At a time of major financial constraint and unprecedented demand on the staff who deliver healthcare at the front line, we will only achieve this by doing things differently and by building new partnerships.

There are 3 key elements to focus on:

  1. Systematic approaches to improve our role in primary prevention: for example, community wellbeing and social prescribing initiatives can reduce GP workload while providing patients with more systematic and expert support for behaviour change. Innovative wellbeing partnerships linked to practices are springing up across the country, for example in Newcastle, Brighton and Halton.
  1. Systematic approaches to improve our role in secondary prevention: for example, supporting practices to reduce unwarranted variation in detection and management of high risk conditions such as hypertension, atrial fibrillation, raised cholesterol and diabetes. Bradford and Tower Hamlets have established successful programmes – and their success is very much driven by local primary care leadership. Innovative approaches elsewhere have included greater use of pharmacists, self-monitoring by patients and new technologies. The expanding RightCare programme will support CCGs to identify local opportunities for improvement.
    The NHS Health Check and new Diabetes Prevention Programme offer a systematic approach for reaching individuals with undiagnosed risk factors. And the evolving new models of care in the Vanguard sites will provide a real opportunity for innovation to support earlier diagnosis and improved management.
  1. NHS support for population level approaches to prevention: CCGs and local authorities across the country are now developing their STPs – the long term Sustainability and Transformation Plans. There is a real opportunity for GPs and others in the NHS to offer clinical leadership and support in developing the STPs, to ask challenging questions of local authority and other partners on behalf of patient populations, and to help champion a system-wide approach to building health and wellbeing that will complement our actions in the NHS.

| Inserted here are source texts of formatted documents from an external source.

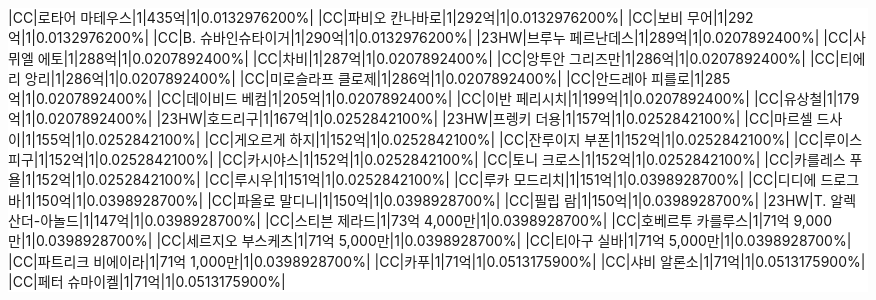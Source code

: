 |CC|로타어 마테우스|1|435억|1|0.0132976200%|
|CC|파비오 칸나바로|1|292억|1|0.0132976200%|
|CC|보비 무어|1|292억|1|0.0132976200%|
|CC|B. 슈바인슈타이거|1|290억|1|0.0132976200%|
|23HW|브루누 페르난데스|1|289억|1|0.0207892400%|
|CC|사뮈엘 에토|1|288억|1|0.0207892400%|
|CC|차비|1|287억|1|0.0207892400%|
|CC|앙투안 그리즈만|1|286억|1|0.0207892400%|
|CC|티에리 앙리|1|286억|1|0.0207892400%|
|CC|미로슬라프 클로제|1|286억|1|0.0207892400%|
|CC|안드레아 피를로|1|285억|1|0.0207892400%|
|CC|데이비드 베컴|1|205억|1|0.0207892400%|
|CC|이반 페리시치|1|199억|1|0.0207892400%|
|CC|유상철|1|179억|1|0.0207892400%|
|23HW|호드리구|1|167억|1|0.0252842100%|
|23HW|프렝키 더용|1|157억|1|0.0252842100%|
|CC|마르셀 드사이|1|155억|1|0.0252842100%|
|CC|게오르게 하지|1|152억|1|0.0252842100%|
|CC|잔루이지 부폰|1|152억|1|0.0252842100%|
|CC|루이스 피구|1|152억|1|0.0252842100%|
|CC|카시야스|1|152억|1|0.0252842100%|
|CC|토니 크로스|1|152억|1|0.0252842100%|
|CC|카를레스 푸욜|1|152억|1|0.0252842100%|
|CC|루시우|1|151억|1|0.0252842100%|
|CC|루카 모드리치|1|151억|1|0.0398928700%|
|CC|디디에 드로그바|1|150억|1|0.0398928700%|
|CC|파올로 말디니|1|150억|1|0.0398928700%|
|CC|필립 람|1|150억|1|0.0398928700%|
|23HW|T. 알렉산더-아놀드|1|147억|1|0.0398928700%|
|CC|스티븐 제라드|1|73억 4,000만|1|0.0398928700%|
|CC|호베르투 카를루스|1|71억 9,000만|1|0.0398928700%|
|CC|세르지오 부스케츠|1|71억 5,000만|1|0.0398928700%|
|CC|티아구 실바|1|71억 5,000만|1|0.0398928700%|
|CC|파트리크 비에이라|1|71억 1,000만|1|0.0398928700%|
|CC|카푸|1|71억|1|0.0513175900%|
|CC|샤비 알론소|1|71억|1|0.0513175900%|
|CC|페터 슈마이켈|1|71억|1|0.0513175900%|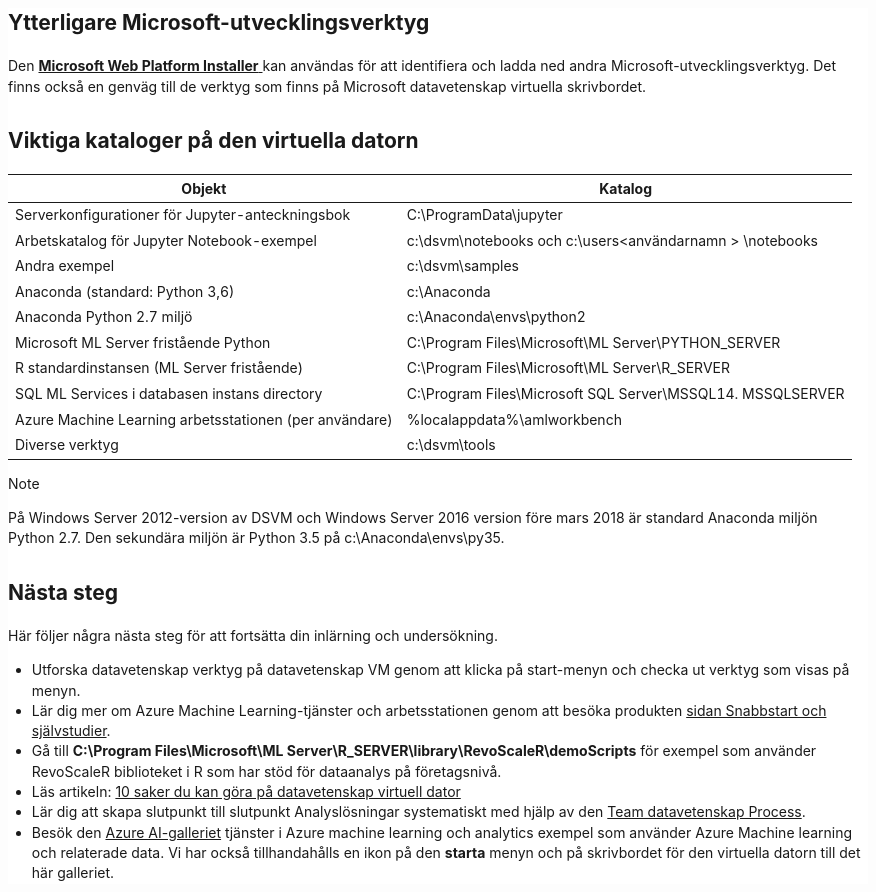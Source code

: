## <a name="additional-microsoft-development-tools"></a>Ytterligare Microsoft-utvecklingsverktyg
Den [ **Microsoft Web Platform Installer** ](https://www.microsoft.com/web/downloads/platform.aspx) kan användas för att identifiera och ladda ned andra Microsoft-utvecklingsverktyg. Det finns också en genväg till de verktyg som finns på Microsoft datavetenskap virtuella skrivbordet.  

## <a name="important-directories-on-the-vm"></a>Viktiga kataloger på den virtuella datorn
| Objekt | Katalog |
| --- | --- |
| Serverkonfigurationer för Jupyter-anteckningsbok |C:\ProgramData\jupyter |
| Arbetskatalog för Jupyter Notebook-exempel |c:\dsvm\notebooks och c:\users\<användarnamn > \notebooks|
| Andra exempel |c:\dsvm\samples |
| Anaconda (standard: Python 3,6) |c:\Anaconda |
| Anaconda Python 2.7 miljö |c:\Anaconda\envs\python2 |
| Microsoft ML Server fristående Python  | C:\Program Files\Microsoft\ML Server\PYTHON_SERVER |
| R standardinstansen (ML Server fristående) |C:\Program Files\Microsoft\ML Server\R_SERVER |
| SQL ML Services i databasen instans directory |C:\Program Files\Microsoft SQL Server\MSSQL14. MSSQLSERVER |
| Azure Machine Learning arbetsstationen (per användare) | %localappdata%\amlworkbench | 
| Diverse verktyg |c:\dsvm\tools |

> [!NOTE]
> På Windows Server 2012-version av DSVM och Windows Server 2016 version före mars 2018 är standard Anaconda miljön Python 2.7. Den sekundära miljön är Python 3.5 på c:\Anaconda\envs\py35. 
> 
> 

## <a name="next-steps"></a>Nästa steg
Här följer några nästa steg för att fortsätta din inlärning och undersökning. 

* Utforska datavetenskap verktyg på datavetenskap VM genom att klicka på start-menyn och checka ut verktyg som visas på menyn.
* Lär dig mer om Azure Machine Learning-tjänster och arbetsstationen genom att besöka produkten [sidan Snabbstart och självstudier](../preview/index.yml). 
* Gå till **C:\Program Files\Microsoft\ML Server\R_SERVER\library\RevoScaleR\demoScripts** för exempel som använder RevoScaleR biblioteket i R som har stöd för dataanalys på företagsnivå.  
* Läs artikeln: [10 saker du kan göra på datavetenskap virtuell dator](http://aka.ms/dsvmtenthings)
* Lär dig att skapa slutpunkt till slutpunkt Analyslösningar systematiskt med hjälp av den [Team datavetenskap Process](../team-data-science-process/index.yml).
* Besök den [Azure AI-galleriet](http://gallery.cortanaintelligence.com) tjänster i Azure machine learning och analytics exempel som använder Azure Machine learning och relaterade data. Vi har också tillhandahålls en ikon på den **starta** menyn och på skrivbordet för den virtuella datorn till det här galleriet.

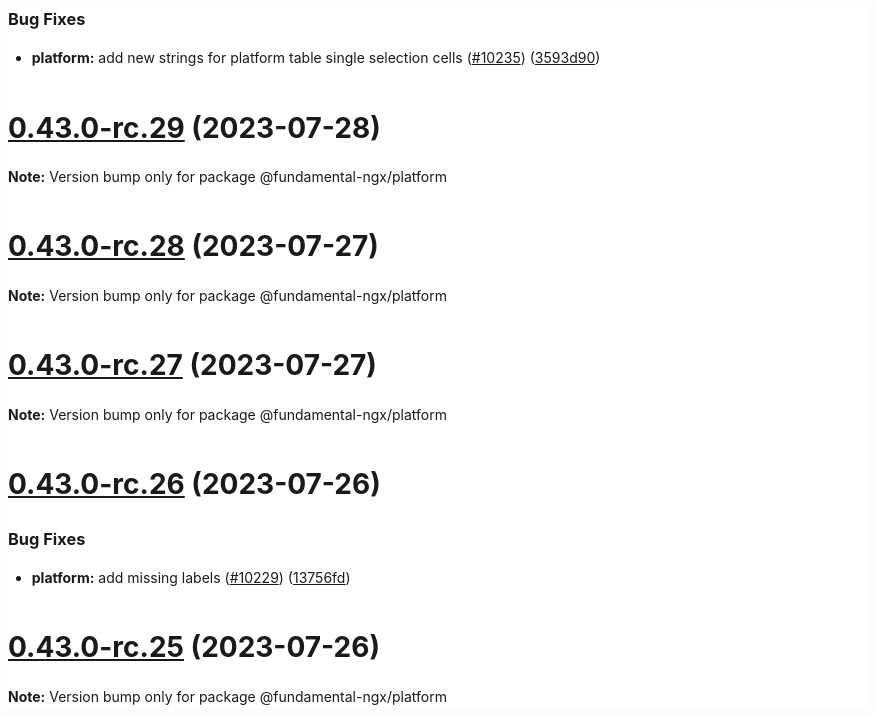 ### Bug Fixes

* **platform:** add new strings for platform table single selection cells ([#10235](https://github.com/SAP/fundamental-ngx/issues/10235)) ([3593d90](https://github.com/SAP/fundamental-ngx/commit/3593d90c8cc2184ce393dfd7ed2271c475fce63f))





# [0.43.0-rc.29](https://github.com/SAP/fundamental-ngx/compare/v0.43.0-rc.28...v0.43.0-rc.29) (2023-07-28)

**Note:** Version bump only for package @fundamental-ngx/platform





# [0.43.0-rc.28](https://github.com/SAP/fundamental-ngx/compare/v0.43.0-rc.27...v0.43.0-rc.28) (2023-07-27)

**Note:** Version bump only for package @fundamental-ngx/platform





# [0.43.0-rc.27](https://github.com/SAP/fundamental-ngx/compare/v0.43.0-rc.26...v0.43.0-rc.27) (2023-07-27)

**Note:** Version bump only for package @fundamental-ngx/platform





# [0.43.0-rc.26](https://github.com/SAP/fundamental-ngx/compare/v0.43.0-rc.25...v0.43.0-rc.26) (2023-07-26)


### Bug Fixes

* **platform:** add missing labels ([#10229](https://github.com/SAP/fundamental-ngx/issues/10229)) ([13756fd](https://github.com/SAP/fundamental-ngx/commit/13756fd702c1e2f93564562d7c7f2c7f5fb56ba4))





# [0.43.0-rc.25](https://github.com/SAP/fundamental-ngx/compare/v0.43.0-rc.24...v0.43.0-rc.25) (2023-07-26)

**Note:** Version bump only for package @fundamental-ngx/platform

Over the coming months, I will be working closely with the National Clinical Directors for heart disease, stroke and diabetes to see how we can best support the NHS to play its part in preventing cardiovascular disease.

Dr Matt Kearney

Matt Kearney is NHS England’s National Clinical Director for Cardiovascular Disease Prevention and a GP in Shropshire. He has been working for both NHS England and Public Health England since 2013, and has led development of the NHS Long Term Plan CVD Prevention Programme.

In particular, he has focused on driving system change to help the NHS to get serious about prevention of heart attacks, strokes and other vascular conditions – through clinical leadership, better use of data, and new ways of working that support primary care to improve outcomes for patients and communities.

Previously Matt worked as clinical and public health advisor to the Department of Health respiratory programme, and was a member of the NICE Public Health Interventions Advisory Committee from 2005 to 2013. He has a Master’s Degree in Public Health and is a Fellow of both the Royal College of GPs and the Royal College of Physicians.